Saved entries

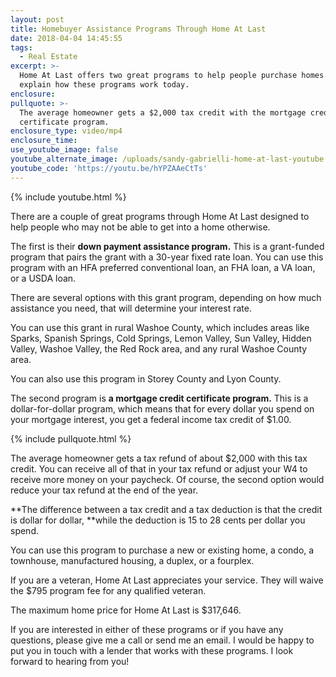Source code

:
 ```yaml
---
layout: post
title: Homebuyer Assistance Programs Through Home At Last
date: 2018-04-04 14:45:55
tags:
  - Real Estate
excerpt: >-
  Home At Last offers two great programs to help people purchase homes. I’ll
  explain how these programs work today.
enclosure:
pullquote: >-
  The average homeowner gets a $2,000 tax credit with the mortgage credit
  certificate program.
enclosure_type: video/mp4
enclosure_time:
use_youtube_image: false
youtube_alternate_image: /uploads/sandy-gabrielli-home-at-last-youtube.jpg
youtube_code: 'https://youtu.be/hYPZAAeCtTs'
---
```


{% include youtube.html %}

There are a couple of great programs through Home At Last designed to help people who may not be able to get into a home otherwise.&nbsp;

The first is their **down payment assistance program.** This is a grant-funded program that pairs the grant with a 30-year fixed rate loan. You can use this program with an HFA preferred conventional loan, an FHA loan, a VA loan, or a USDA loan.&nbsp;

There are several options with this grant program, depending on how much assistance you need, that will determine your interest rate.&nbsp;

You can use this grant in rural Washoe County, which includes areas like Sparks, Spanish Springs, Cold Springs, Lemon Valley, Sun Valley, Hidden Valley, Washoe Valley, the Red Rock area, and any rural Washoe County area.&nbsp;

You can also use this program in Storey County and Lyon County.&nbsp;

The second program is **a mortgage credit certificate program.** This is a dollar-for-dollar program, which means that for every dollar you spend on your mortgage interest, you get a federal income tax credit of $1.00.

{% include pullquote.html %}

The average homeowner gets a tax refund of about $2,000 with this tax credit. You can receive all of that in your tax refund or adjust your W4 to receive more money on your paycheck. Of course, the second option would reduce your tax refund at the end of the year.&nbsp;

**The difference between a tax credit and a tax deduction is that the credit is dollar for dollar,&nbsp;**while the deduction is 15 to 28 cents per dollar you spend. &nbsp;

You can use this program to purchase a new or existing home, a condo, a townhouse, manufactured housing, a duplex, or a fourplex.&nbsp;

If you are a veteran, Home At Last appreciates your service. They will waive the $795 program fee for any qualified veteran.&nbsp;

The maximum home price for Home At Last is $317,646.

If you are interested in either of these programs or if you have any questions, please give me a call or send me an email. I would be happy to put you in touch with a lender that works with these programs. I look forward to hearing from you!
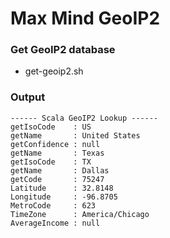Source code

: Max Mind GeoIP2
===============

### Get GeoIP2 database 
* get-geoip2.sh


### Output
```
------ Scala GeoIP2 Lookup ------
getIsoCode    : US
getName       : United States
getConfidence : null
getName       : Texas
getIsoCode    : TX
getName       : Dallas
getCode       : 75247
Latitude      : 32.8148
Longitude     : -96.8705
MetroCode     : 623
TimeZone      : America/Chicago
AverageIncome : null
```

### Assigned task:
Take from the entries every line that has the string "gets".

### Solution to the problem:
  The average homeowner gets a $2,000 tax credit with the mortgage credit
The average homeowner gets a tax refund of about $2,000 with this tax credit. You can receive all of that in your tax refund or adjust your W4 to receive more money on your paycheck. Of course, the second option would reduce your tax refund at the end of the year.&nbsp;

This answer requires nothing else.